Carter set a new standard for what a former president could do if they decided to do more than play golf and take big speaking fees. And it was a high standard, wasn't it? Because he won the Nobel Peace Prize. He also wrote a book of poetry. He wrote a book of poetry, and some of the poems are not half bad. As he told me at one point, he felt like he could only express his deepest feelings in poetry.
I like to think of him just as an engineer with a humanist trying to escape or a humanist with an engineer trying to escape. He tried to reach high in whatever he did, and that applied to recreation, diplomacy, book writing. He made his living by writing more than 30 books after he left office on everything from carpentry to fishing,
He wrote a novel. When he put his mind to it, he felt he could do almost anything. I called the book his very best because of a story that he liked to tell about when he was being interviewed by Admiral Hyman Rickover for the Nuclear Navy, that very elite program.
And Rickover was a famously crusty, disciplinarian who would never make it nowadays. And he would do things like he'd tell an applicant, you know, to go open the window and it would be nailed shut or he'd make him sit in a closet in the dark for half an hour without telling him why and wanted to see how they react.

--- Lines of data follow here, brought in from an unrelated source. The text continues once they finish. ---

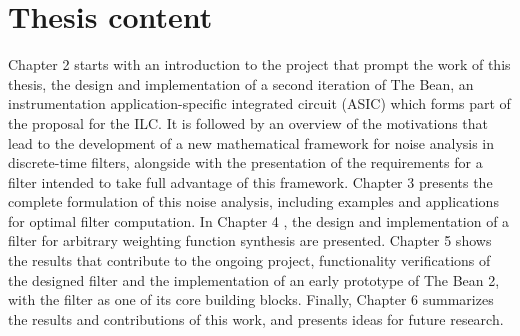 \section{Thesis content}
Chapter 2 starts with an introduction to the project that prompt the work of this thesis, the design and implementation of a second iteration of The Bean, an instrumentation application-specific integrated circuit (ASIC) which forms part of the proposal for the ILC. It is followed by an overview of the motivations that lead to the development of a new mathematical framework for noise analysis in discrete-time filters, alongside with the presentation of the requirements for a filter intended to take full advantage of this framework. Chapter 3 presents the complete formulation of this noise analysis, including examples and applications for optimal filter computation. In Chapter 4 , the design and implementation of a filter for arbitrary weighting function synthesis are presented. Chapter 5 shows the results that contribute to the ongoing project, functionality verifications of the designed filter and the implementation of an early prototype of The Bean 2, with the filter as one of its core building blocks. Finally, Chapter 6 summarizes the results and contributions of this work, and presents ideas for future research.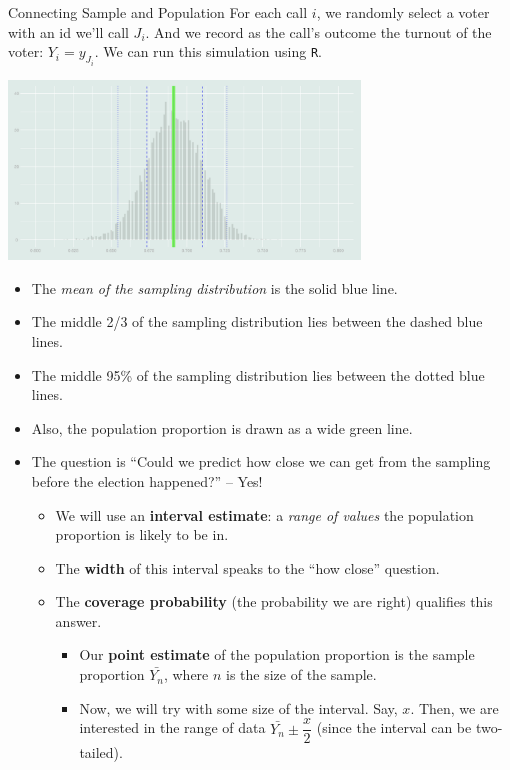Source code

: \begin{eg}{Connecting Sample and Population}
	For each call $i$, we randomly select a voter with an id we'll call $J_i$. And we record as the call's outcome the turnout of the voter: $Y_i=y_{J_i}$. We can run this simulation using \texttt{R}. 
	\begin{center}
		\includegraphics[width=0.7\textwidth]{figs/SamplingDistribution.png}	
	\end{center}
	\begin{itemize}
		\item The \textit{mean of the sampling distribution} is the solid blue line.
		\item The middle 2/3 of the sampling distribution lies between the dashed blue lines.
		\item The middle 95\% of the sampling distribution lies between the dotted blue lines. 
		\item Also, the population proportion is drawn as a wide green line. 
		\item The question is ``Could we predict how close we can get from the sampling before the election happened?'' -- Yes!
		\begin{itemize}
			\item We will use an \textbf{interval estimate}: a \textit{range of values} the population proportion is likely to be in.
			\item The \textbf{width} of this interval speaks to the ``how close'' question.
			\item The \textbf{coverage probability} (the probability we are right) qualifies this answer.
			\begin{itemize}
				\item Our \textbf{point estimate} of the population proportion is the sample proportion $\bar{Y_n}$, where $n$ is the size of the sample. 
				\item Now, we will try with some size of the interval. Say, $x$. Then, we are interested in the range of data $\bar{Y_n}\pm\dfrac{x}{2}$ (since the interval can be two-tailed).

\end{itemize}
\end{itemize}
\end{itemize}
\end{eg}
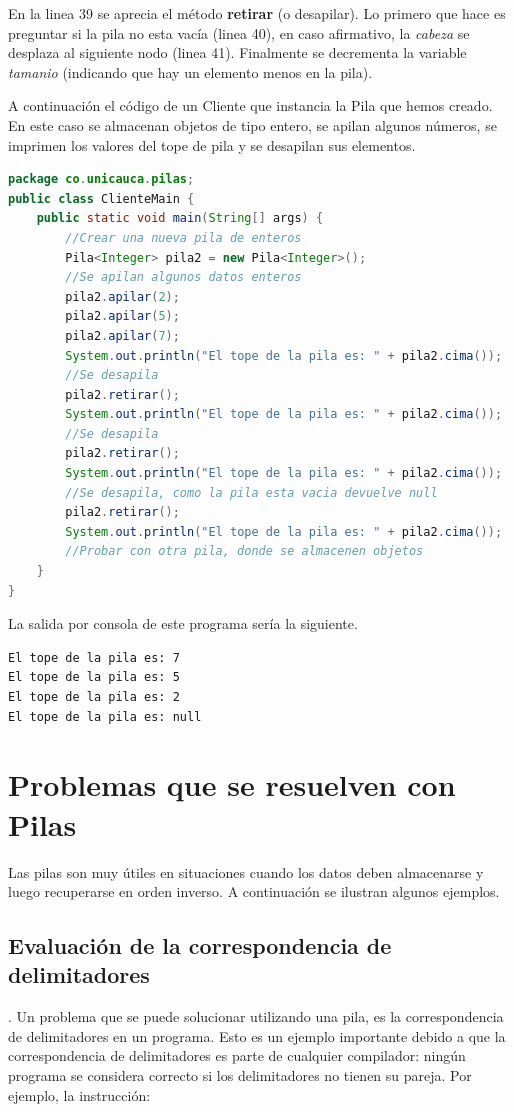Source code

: En la linea 39 se aprecia el método \textbf{retirar} (o desapilar). Lo primero que hace es preguntar si la pila no esta vacía (linea 40), en caso afirmativo, la \textit{cabeza} se desplaza al siguiente nodo (linea 41). Finalmente se decrementa la variable \textit{tamanio} (indicando que hay un elemento menos en la pila).

A continuación el código de un Cliente que instancia la Pila que hemos creado. En este caso se almacenan objetos de tipo entero, se apilan algunos números, se imprimen los valores del tope de pila y se desapilan sus elementos.

\begin{lstlisting}[language=Java]
package co.unicauca.pilas;
public class ClienteMain {
	public static void main(String[] args) {
		//Crear una nueva pila de enteros
		Pila<Integer> pila2 = new Pila<Integer>();
		//Se apilan algunos datos enteros
		pila2.apilar(2);
		pila2.apilar(5);
		pila2.apilar(7);
		System.out.println("El tope de la pila es: " + pila2.cima());
		//Se desapila
		pila2.retirar();
		System.out.println("El tope de la pila es: " + pila2.cima());
		//Se desapila
		pila2.retirar();
		System.out.println("El tope de la pila es: " + pila2.cima());
		//Se desapila, como la pila esta vacia devuelve null
		pila2.retirar();
		System.out.println("El tope de la pila es: " + pila2.cima());
 		//Probar con otra pila, donde se almacenen objetos
 	}
}
\end{lstlisting}

La salida por consola de este programa sería la siguiente.

\begin{lstlisting}[numbers=none]
El tope de la pila es: 7
El tope de la pila es: 5
El tope de la pila es: 2
El tope de la pila es: null
\end{lstlisting}

\section{Problemas que se resuelven con Pilas}
Las pilas son muy útiles en situaciones cuando los datos deben almacenarse y luego recuperarse en orden inverso. A continuación se ilustran algunos ejemplos.

\subsection{Evaluación de la correspondencia de delimitadores}
. Un problema que se puede solucionar utilizando una pila, es la correspondencia de delimitadores en un programa.  Esto es un ejemplo importante debido a que la correspondencia de delimitadores es parte de cualquier compilador: ningún programa se considera correcto si los delimitadores no tienen su pareja. Por ejemplo, la instrucción:

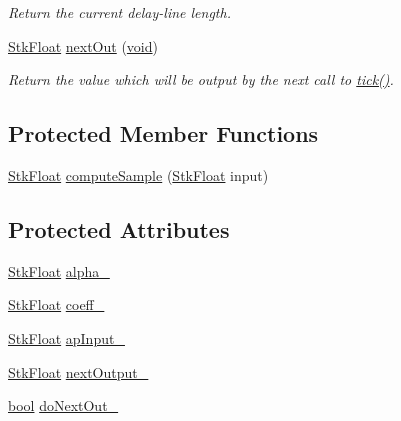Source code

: \begin{DoxyCompactItemize}
\begin{DoxyCompactList}\small\item\em Return the current delay-\/line length. \end{DoxyCompactList}\item 
\hyperlink{namespace_nyq_a044fa20a706520a617bbbf458a7db7e4}{Stk\+Float} \hyperlink{class_nyq_1_1_delay_a_ab83c84ced52c64704f1b7806fef32fb1}{next\+Out} (\hyperlink{sound_8c_ae35f5844602719cf66324f4de2a658b3}{void})
\begin{DoxyCompactList}\small\item\em Return the value which will be output by the next call to \hyperlink{class_nyq_1_1_delay_a1ca7b9275f434e1f1b1808c2dc8b461f}{tick()}. \end{DoxyCompactList}\end{DoxyCompactItemize}
\subsection*{Protected Member Functions}
\begin{DoxyCompactItemize}
\item 
\hyperlink{namespace_nyq_a044fa20a706520a617bbbf458a7db7e4}{Stk\+Float} \hyperlink{class_nyq_1_1_delay_a_a5a666cb576c68f6265cb699cb567b8bf}{compute\+Sample} (\hyperlink{namespace_nyq_a044fa20a706520a617bbbf458a7db7e4}{Stk\+Float} input)
\end{DoxyCompactItemize}
\subsection*{Protected Attributes}
\begin{DoxyCompactItemize}
\item 
\hyperlink{namespace_nyq_a044fa20a706520a617bbbf458a7db7e4}{Stk\+Float} \hyperlink{class_nyq_1_1_delay_a_a943aeaeb73795825f47299b1ebe877ff}{alpha\+\_\+}
\item 
\hyperlink{namespace_nyq_a044fa20a706520a617bbbf458a7db7e4}{Stk\+Float} \hyperlink{class_nyq_1_1_delay_a_a95186d038782182a6f43ac8dd74a3715}{coeff\+\_\+}
\item 
\hyperlink{namespace_nyq_a044fa20a706520a617bbbf458a7db7e4}{Stk\+Float} \hyperlink{class_nyq_1_1_delay_a_a15766be24d5e997df553a6652d052207}{ap\+Input\+\_\+}
\item 
\hyperlink{namespace_nyq_a044fa20a706520a617bbbf458a7db7e4}{Stk\+Float} \hyperlink{class_nyq_1_1_delay_a_a047ba30ea8d274c0fd1b16d92bfe750f}{next\+Output\+\_\+}
\item 
\hyperlink{mac_2config_2i386_2lib-src_2libsoxr_2soxr-config_8h_abb452686968e48b67397da5f97445f5b}{bool} \hyperlink{class_nyq_1_1_delay_a_ae4885215523d063b87446e445a4f9166}{do\+Next\+Out\+\_\+}
\end{DoxyCompactItemize}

And in Carter's case, he didn't do those two things. But at one point, in a very tough interview, he asked him, where did you stand in your class in Annapolis? And Carter said, well, I was 39th out of a class of 600. And Rickover says, did you do your best? And Carter says, no, I guess I didn't always do my best. And Rickover says, why not your best? And he swiveled in his chair. The interview was over.
And Carter thought he hadn't gotten in. Rick over respected his honesty and led him into the program. But Carter resolved that for the rest of his life, and he made good on this, whenever he did something, he would do his very best. And that made him a tremendously able person as well as one of great decency. And he had his flaws.

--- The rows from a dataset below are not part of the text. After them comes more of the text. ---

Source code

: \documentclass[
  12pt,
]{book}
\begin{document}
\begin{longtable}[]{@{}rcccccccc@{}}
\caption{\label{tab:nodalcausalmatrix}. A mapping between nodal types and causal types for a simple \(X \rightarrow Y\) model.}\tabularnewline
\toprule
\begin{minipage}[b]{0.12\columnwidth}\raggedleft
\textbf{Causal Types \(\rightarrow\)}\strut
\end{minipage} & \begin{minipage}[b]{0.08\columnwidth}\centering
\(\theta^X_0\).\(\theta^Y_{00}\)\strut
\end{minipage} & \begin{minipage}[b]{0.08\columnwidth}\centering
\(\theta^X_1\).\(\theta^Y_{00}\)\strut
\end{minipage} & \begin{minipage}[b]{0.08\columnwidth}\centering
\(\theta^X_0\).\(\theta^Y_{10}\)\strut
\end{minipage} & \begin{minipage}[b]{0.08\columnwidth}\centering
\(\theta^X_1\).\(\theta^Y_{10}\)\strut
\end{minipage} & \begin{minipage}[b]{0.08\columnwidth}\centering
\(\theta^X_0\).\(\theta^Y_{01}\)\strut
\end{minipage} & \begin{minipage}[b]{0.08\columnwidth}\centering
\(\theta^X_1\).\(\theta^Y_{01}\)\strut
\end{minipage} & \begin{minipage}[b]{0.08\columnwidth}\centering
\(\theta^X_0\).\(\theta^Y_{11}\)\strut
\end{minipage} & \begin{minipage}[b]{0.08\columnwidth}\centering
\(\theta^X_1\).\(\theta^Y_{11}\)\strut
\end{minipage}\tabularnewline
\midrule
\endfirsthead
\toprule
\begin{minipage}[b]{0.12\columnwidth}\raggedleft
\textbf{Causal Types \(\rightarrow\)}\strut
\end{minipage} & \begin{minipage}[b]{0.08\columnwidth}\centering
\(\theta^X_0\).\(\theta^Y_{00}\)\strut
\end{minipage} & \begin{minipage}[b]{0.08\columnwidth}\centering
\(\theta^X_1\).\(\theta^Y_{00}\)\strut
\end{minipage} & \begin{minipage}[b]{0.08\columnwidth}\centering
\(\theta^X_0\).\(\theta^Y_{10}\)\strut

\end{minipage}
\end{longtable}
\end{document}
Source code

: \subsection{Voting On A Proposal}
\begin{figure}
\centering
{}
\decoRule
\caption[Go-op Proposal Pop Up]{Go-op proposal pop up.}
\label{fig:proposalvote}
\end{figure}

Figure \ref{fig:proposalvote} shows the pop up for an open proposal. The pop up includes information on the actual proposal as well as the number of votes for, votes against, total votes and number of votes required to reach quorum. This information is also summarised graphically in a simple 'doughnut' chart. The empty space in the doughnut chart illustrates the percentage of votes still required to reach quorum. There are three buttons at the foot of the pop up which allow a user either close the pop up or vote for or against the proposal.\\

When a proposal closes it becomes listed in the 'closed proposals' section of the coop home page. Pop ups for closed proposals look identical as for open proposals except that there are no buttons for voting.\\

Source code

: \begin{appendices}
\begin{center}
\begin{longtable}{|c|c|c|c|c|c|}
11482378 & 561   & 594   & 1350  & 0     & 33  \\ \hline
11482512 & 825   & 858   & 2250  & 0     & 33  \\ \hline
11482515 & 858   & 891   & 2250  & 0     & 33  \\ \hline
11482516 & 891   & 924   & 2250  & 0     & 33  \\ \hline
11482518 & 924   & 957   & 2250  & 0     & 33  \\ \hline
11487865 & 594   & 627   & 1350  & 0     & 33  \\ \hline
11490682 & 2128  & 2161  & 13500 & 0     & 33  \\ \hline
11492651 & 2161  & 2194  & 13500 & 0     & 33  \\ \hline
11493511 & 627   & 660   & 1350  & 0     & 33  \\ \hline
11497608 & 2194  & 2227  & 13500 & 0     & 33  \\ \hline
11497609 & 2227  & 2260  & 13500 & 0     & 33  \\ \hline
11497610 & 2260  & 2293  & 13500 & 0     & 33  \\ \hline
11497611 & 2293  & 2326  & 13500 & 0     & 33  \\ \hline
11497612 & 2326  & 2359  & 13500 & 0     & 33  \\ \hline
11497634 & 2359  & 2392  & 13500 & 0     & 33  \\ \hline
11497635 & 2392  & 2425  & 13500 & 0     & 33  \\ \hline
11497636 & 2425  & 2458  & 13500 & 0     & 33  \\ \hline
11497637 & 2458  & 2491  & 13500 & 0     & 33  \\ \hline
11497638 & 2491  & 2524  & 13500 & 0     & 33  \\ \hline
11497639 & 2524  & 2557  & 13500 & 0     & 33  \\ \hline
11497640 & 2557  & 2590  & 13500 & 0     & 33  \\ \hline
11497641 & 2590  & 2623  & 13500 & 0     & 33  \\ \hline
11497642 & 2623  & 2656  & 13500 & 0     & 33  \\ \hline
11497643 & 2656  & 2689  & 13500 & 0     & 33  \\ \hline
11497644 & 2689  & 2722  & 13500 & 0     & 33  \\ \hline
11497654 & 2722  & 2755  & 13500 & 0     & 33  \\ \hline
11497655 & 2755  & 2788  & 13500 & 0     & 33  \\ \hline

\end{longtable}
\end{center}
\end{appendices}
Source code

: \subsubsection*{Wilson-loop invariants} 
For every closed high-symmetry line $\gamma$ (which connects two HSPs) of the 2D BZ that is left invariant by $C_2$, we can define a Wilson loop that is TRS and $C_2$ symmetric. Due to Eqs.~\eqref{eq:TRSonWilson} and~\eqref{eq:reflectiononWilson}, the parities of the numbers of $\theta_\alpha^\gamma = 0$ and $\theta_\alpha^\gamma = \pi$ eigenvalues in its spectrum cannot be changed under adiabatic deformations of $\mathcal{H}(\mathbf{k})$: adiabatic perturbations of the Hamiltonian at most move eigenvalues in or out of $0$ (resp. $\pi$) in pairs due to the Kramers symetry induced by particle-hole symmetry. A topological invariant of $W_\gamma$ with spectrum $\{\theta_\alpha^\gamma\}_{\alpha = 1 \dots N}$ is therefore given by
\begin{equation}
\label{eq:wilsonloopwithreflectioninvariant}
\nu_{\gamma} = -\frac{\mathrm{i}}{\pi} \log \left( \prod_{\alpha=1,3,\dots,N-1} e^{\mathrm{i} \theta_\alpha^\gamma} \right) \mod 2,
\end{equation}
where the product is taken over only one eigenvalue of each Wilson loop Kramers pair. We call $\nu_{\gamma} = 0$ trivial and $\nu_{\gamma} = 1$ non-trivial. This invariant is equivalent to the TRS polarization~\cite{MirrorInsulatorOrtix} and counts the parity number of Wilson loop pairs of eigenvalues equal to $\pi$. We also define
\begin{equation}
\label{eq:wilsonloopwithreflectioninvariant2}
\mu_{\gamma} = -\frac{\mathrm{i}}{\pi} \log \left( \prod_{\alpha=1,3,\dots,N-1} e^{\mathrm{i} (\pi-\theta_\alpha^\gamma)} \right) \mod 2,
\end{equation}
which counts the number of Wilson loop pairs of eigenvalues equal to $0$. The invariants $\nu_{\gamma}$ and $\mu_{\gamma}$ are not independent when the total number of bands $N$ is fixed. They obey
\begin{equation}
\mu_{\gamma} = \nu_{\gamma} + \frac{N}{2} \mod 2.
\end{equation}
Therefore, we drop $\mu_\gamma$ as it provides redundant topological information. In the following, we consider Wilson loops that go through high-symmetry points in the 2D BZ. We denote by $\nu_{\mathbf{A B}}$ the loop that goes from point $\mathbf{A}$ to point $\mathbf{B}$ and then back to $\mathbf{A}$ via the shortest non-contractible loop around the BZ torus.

He wasn't a natural leader in many ways. He made plenty of mistakes, and I'm unsparing in chronicling them. But at bottom, there was a core decency and determination to save lives and make peace and tell the truth that he applied in both his presidency and all of his years after leaving office.
Jonathan Alter, thank you very much for talking to us. Thanks, Justin.
Just one final thought, and it's a thought from the man himself, and it's a thought about his long marriage to Roslyn. We didn't talk much about Roslyn with Jonathan Altar. It was about Carter, the president and the making of the president, etc. And she wasn't elected to any office. But my goodness, she was a hugely important part
of their duo, and they held each other in such high esteem for all of their long lives. And there's a rather wonderful moment. It's 2006. He's talking to CBS Sunday morning, and he's talking about his wife Rosalyn,
And it's a perfect last word from the man himself. Well, if we go until July, it'll be 60 years together as men and wife.
And we learned a long time ago how different we are from one another. And we also saw that despite the inevitable incompatibilities during the day, we resolved many years ago not to ever end a day without being reconciled. So you always kiss each other good night? Yes, at least. There are more questions I could ask about that.